Output exactly the lines below, starting with the line that has "我在雁荡山出差时，手机信号不好，直到走出那座山，我才接到了林小然的电话。" and going on through the line that has "终于，林小然泪流满面。", both included, and no other lines.

THE INPUT —
[Start of section]

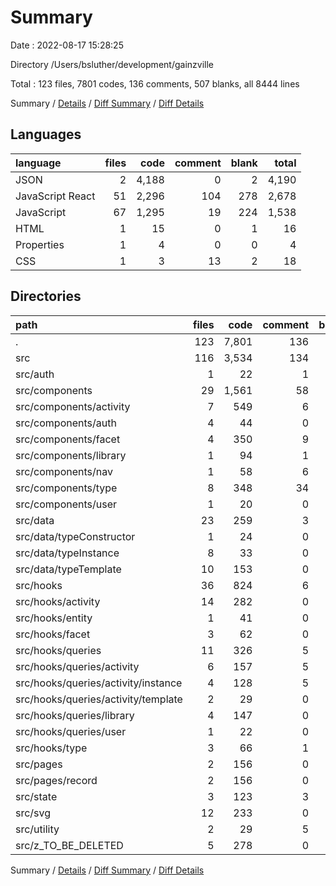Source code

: # Summary

Date : 2022-08-17 15:28:25

Directory /Users/bsluther/development/gainzville

Total : 123 files,  7801 codes, 136 comments, 507 blanks, all 8444 lines

Summary / [Details](details.md) / [Diff Summary](diff.md) / [Diff Details](diff-details.md)

## Languages
| language | files | code | comment | blank | total |
| :--- | ---: | ---: | ---: | ---: | ---: |
| JSON | 2 | 4,188 | 0 | 2 | 4,190 |
| JavaScript React | 51 | 2,296 | 104 | 278 | 2,678 |
| JavaScript | 67 | 1,295 | 19 | 224 | 1,538 |
| HTML | 1 | 15 | 0 | 1 | 16 |
| Properties | 1 | 4 | 0 | 0 | 4 |
| CSS | 1 | 3 | 13 | 2 | 18 |

## Directories
| path | files | code | comment | blank | total |
| :--- | ---: | ---: | ---: | ---: | ---: |
| . | 123 | 7,801 | 136 | 507 | 8,444 |
| src | 116 | 3,534 | 134 | 499 | 4,167 |
| src/auth | 1 | 22 | 1 | 4 | 27 |
| src/components | 29 | 1,561 | 58 | 211 | 1,830 |
| src/components/activity | 7 | 549 | 6 | 73 | 628 |
| src/components/auth | 4 | 44 | 0 | 10 | 54 |
| src/components/facet | 4 | 350 | 9 | 36 | 395 |
| src/components/library | 1 | 94 | 1 | 10 | 105 |
| src/components/nav | 1 | 58 | 6 | 4 | 68 |
| src/components/type | 8 | 348 | 34 | 61 | 443 |
| src/components/user | 1 | 20 | 0 | 2 | 22 |
| src/data | 23 | 259 | 3 | 54 | 316 |
| src/data/typeConstructor | 1 | 24 | 0 | 3 | 27 |
| src/data/typeInstance | 8 | 33 | 0 | 21 | 54 |
| src/data/typeTemplate | 10 | 153 | 0 | 20 | 173 |
| src/hooks | 36 | 824 | 6 | 115 | 945 |
| src/hooks/activity | 14 | 282 | 0 | 40 | 322 |
| src/hooks/entity | 1 | 41 | 0 | 9 | 50 |
| src/hooks/facet | 3 | 62 | 0 | 9 | 71 |
| src/hooks/queries | 11 | 326 | 5 | 35 | 366 |
| src/hooks/queries/activity | 6 | 157 | 5 | 22 | 184 |
| src/hooks/queries/activity/instance | 4 | 128 | 5 | 18 | 151 |
| src/hooks/queries/activity/template | 2 | 29 | 0 | 4 | 33 |
| src/hooks/queries/library | 4 | 147 | 0 | 11 | 158 |
| src/hooks/queries/user | 1 | 22 | 0 | 2 | 24 |
| src/hooks/type | 3 | 66 | 1 | 9 | 76 |
| src/pages | 2 | 156 | 0 | 16 | 172 |
| src/pages/record | 2 | 156 | 0 | 16 | 172 |
| src/state | 3 | 123 | 3 | 31 | 157 |
| src/svg | 12 | 233 | 0 | 9 | 242 |
| src/utility | 2 | 29 | 5 | 19 | 53 |
| src/z_TO_BE_DELETED | 5 | 278 | 0 | 29 | 307 |

Summary / [Details](details.md) / [Diff Summary](diff.md) / [Diff Details](diff-details.md)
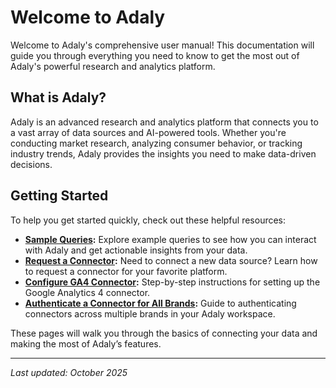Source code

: # Welcome to Adaly

Welcome to Adaly's comprehensive user manual! This documentation will guide you through everything you need to know to get the most out of Adaly's powerful research and analytics platform.

## What is Adaly?

Adaly is an advanced research and analytics platform that connects you to a vast array of data sources and AI-powered tools. Whether you're conducting market research, analyzing consumer behavior, or tracking industry trends, Adaly provides the insights you need to make data-driven decisions.

## Getting Started


To help you get started quickly, check out these helpful resources:

- **[Sample Queries](chat/queries/sample-queries.md):** Explore example queries to see how you can interact with Adaly and get actionable insights from your data.
- **[Request a Connector](integrations/connector-requests/request-connector.md):** Need to connect a new data source? Learn how to request a connector for your favorite platform.
- **[Configure GA4 Connector](integrations/configure-connectors/configure-ga4-connector.md):** Step-by-step instructions for setting up the Google Analytics 4 connector.
- **[Authenticate a Connector for All Brands](integrations/authenticate-connector-for-brand.md):** Guide to authenticating connectors across multiple brands in your Adaly workspace.

These pages will walk you through the basics of connecting your data and making the most of Adaly’s features.

---

*Last updated: October 2025*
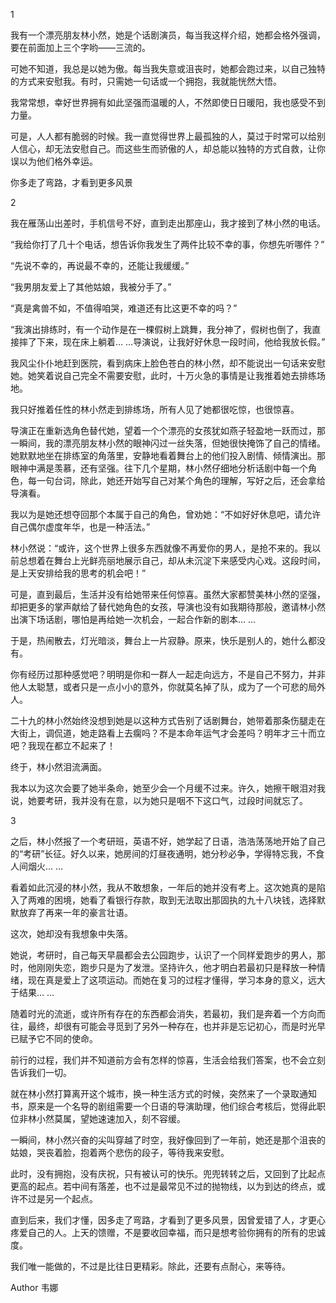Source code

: 1

我有一个漂亮朋友林小然，她是个话剧演员，每当我这样介绍，她都会格外强调，要在前面加上三个字哟——三流的。

可她不知道，我总是以她为傲。每当我失意或沮丧时，她都会跑过来，以自己独特的方式来安慰我。有时，只需她一句话或一个拥抱，我就能恍然大悟。

我常常想，幸好世界拥有如此坚强而温暖的人，不然即使日日暖阳，我也感受不到力量。

可是，人人都有脆弱的时候。我一直觉得世界上最孤独的人，莫过于时常可以给别人信心，却无法安慰自己。而这些生而骄傲的人，却总能以独特的方式自救，让你误以为他们格外幸运。

你多走了弯路，才看到更多风景

2

我在雁荡山出差时，手机信号不好，直到走出那座山，我才接到了林小然的电话。

“我给你打了几十个电话，想告诉你我发生了两件比较不幸的事，你想先听哪件？”

“先说不幸的，再说最不幸的，还能让我缓缓。”

“我男朋友爱上了其他姑娘，我被分手了。”

“真是禽兽不如，不值得咱哭，难道还有比这更不幸的吗？”

“我演出排练时，有一个动作是在一棵假树上跳舞，我分神了，假树也倒了，我直接摔了下来，现在床上躺着… …导演说，让我好好休息一段时间，他给我放长假。”

我风尘仆仆地赶到医院，看到病床上脸色苍白的林小然，却不能说出一句话来安慰她。她笑着说自己完全不需要安慰，此时，十万火急的事情是让我推着她去排练场地。

我只好推着任性的林小然走到排练场，所有人见了她都很吃惊，也很惊喜。

导演正在重新选角色替代她，望着一个个漂亮的女孩犹如燕子轻盈地一跃而过，那一瞬间，我的漂亮朋友林小然的眼神闪过一丝失落，但她很快掩饰了自己的情绪。她默默地坐在排练室的角落里，安静地看着舞台上的他们投入剧情、倾情演出。那眼神中满是羡慕，还有坚强。往下几个星期，林小然仔细地分析话剧中每一个角色，每一句台词，除此，她还开始写自己对某个角色的理解，写好之后，还会拿给导演看。

我以为是她还想夺回那个本属于自己的角色，曾劝她：“不如好好休息吧，请允许自己偶尔虚度年华，也是一种活法。”

林小然说：“或许，这个世界上很多东西就像不再爱你的男人，是抢不来的。我以前总想着在舞台上光鲜亮丽地展示自己，却从未沉淀下来感受内心戏。这段时间，是上天安排给我的思考的机会吧！”

可是，直到最后，生活并没有给她带来任何惊喜。虽然大家都赞美林小然的坚强，却把更多的掌声献给了替代她角色的女孩，导演也没有如我期待那般，邀请林小然出演下场话剧，哪怕是再给她一次机会，一起合作新的剧本… …

于是，热闹散去，灯光暗淡，舞台上一片寂静。原来，快乐是别人的，她什么都没有。

你有经历过那种感觉吧？明明是你和一群人一起走向远方，不是自己不努力，并非他人太聪慧，或者只是一点小小的意外，你就莫名掉了队，成为了一个可悲的局外人。

二十九的林小然始终没想到她是以这种方式告别了话剧舞台，她带着那条伤腿走在大街上，调侃道，她走路看上去瘸吗？不是本命年运气才会差吗？明年才三十而立吧？我现在都立不起来了！

终于，林小然泪流满面。

我本以为这次会要了她半条命，她至少会一个月缓不过来。许久，她擦干眼泪对我说，她要考研，我并没有在意，以为她只是咽不下这口气，过段时间就忘了。

3

之后，林小然报了一个考研班，英语不好，她学起了日语，浩浩荡荡地开始了自己的“考研”长征。好久以来，她房间的灯昼夜通明，她分秒必争，学得特忘我，不食人间烟火… …

看着如此沉浸的林小然，我从不敢想象，一年后的她并没有考上。这次她真的是陷入了两难的困境，她看了看银行存款，取到无法取出那固执的九十八块钱，选择默默放弃了再来一年的豪言壮语。

这次，她却没有我想象中失落。

她说，考研时，自己每天早晨都会去公园跑步，认识了一个同样爱跑步的男人，那时，他刚刚失恋，跑步只是为了发泄。坚持许久，他才明白若最初只是释放一种情绪，现在真是爱上了这项运动。而她在复习的过程才懂得，学习本身的意义，远大于结果… …

随着时光的流逝，或许所有存在的东西都会消失，若最初，我们是奔着一个方向而往，最终，却很有可能会寻觅到了另外一种存在，也并非是忘记初心，而是时光早已赋予它不同的使命。

前行的过程，我们并不知道前方会有怎样的惊喜，生活会给我们答案，也不会立刻告诉我们一切。

就在林小然打算离开这个城市，换一种生活方式的时候，突然来了一个录取通知书，原来是一个名导的剧组需要一个日语的导演助理，他们综合考核后，觉得此职位非林小然莫属，望她速速加入，刻不容缓。

一瞬间，林小然兴奋的尖叫穿越了时空，我好像回到了一年前，她还是那个沮丧的姑娘，哭丧着脸，抱着两个悲伤的段子，等待我来安慰。

此时，没有拥抱，没有庆祝，只有被认可的快乐。兜兜转转之后，又回到了比起点更高的起点。若中间有落差，也不过是最常见不过的抛物线，以为到达的终点，或许不过是另一个起点。

直到后来，我们才懂，因多走了弯路，才看到了更多风景，因曾爱错了人，才更心疼爱自己的人。上天的馈赠，不是要收回幸福，而只是想考验你拥有的所有的忠诚度。

我们唯一能做的，不过是比往日更精彩。除此，还要有点耐心，来等待。

Author 韦娜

[End of section]

SOLUTION FOR THIS PROBLEM —
我在雁荡山出差时，手机信号不好，直到走出那座山，我才接到了林小然的电话。

“我给你打了几十个电话，想告诉你我发生了两件比较不幸的事，你想先听哪件？”

“先说不幸的，再说最不幸的，还能让我缓缓。”

“我男朋友爱上了其他姑娘，我被分手了。”

“真是禽兽不如，不值得咱哭，难道还有比这更不幸的吗？”

“我演出排练时，有一个动作是在一棵假树上跳舞，我分神了，假树也倒了，我直接摔了下来，现在床上躺着… …导演说，让我好好休息一段时间，他给我放长假。”

我风尘仆仆地赶到医院，看到病床上脸色苍白的林小然，却不能说出一句话来安慰她。她笑着说自己完全不需要安慰，此时，十万火急的事情是让我推着她去排练场地。

我只好推着任性的林小然走到排练场，所有人见了她都很吃惊，也很惊喜。

导演正在重新选角色替代她，望着一个个漂亮的女孩犹如燕子轻盈地一跃而过，那一瞬间，我的漂亮朋友林小然的眼神闪过一丝失落，但她很快掩饰了自己的情绪。她默默地坐在排练室的角落里，安静地看着舞台上的他们投入剧情、倾情演出。那眼神中满是羡慕，还有坚强。往下几个星期，林小然仔细地分析话剧中每一个角色，每一句台词，除此，她还开始写自己对某个角色的理解，写好之后，还会拿给导演看。

我以为是她还想夺回那个本属于自己的角色，曾劝她：“不如好好休息吧，请允许自己偶尔虚度年华，也是一种活法。”

林小然说：“或许，这个世界上很多东西就像不再爱你的男人，是抢不来的。我以前总想着在舞台上光鲜亮丽地展示自己，却从未沉淀下来感受内心戏。这段时间，是上天安排给我的思考的机会吧！”

可是，直到最后，生活并没有给她带来任何惊喜。虽然大家都赞美林小然的坚强，却把更多的掌声献给了替代她角色的女孩，导演也没有如我期待那般，邀请林小然出演下场话剧，哪怕是再给她一次机会，一起合作新的剧本… …

于是，热闹散去，灯光暗淡，舞台上一片寂静。原来，快乐是别人的，她什么都没有。

你有经历过那种感觉吧？明明是你和一群人一起走向远方，不是自己不努力，并非他人太聪慧，或者只是一点小小的意外，你就莫名掉了队，成为了一个可悲的局外人。

二十九的林小然始终没想到她是以这种方式告别了话剧舞台，她带着那条伤腿走在大街上，调侃道，她走路看上去瘸吗？不是本命年运气才会差吗？明年才三十而立吧？我现在都立不起来了！

终于，林小然泪流满面。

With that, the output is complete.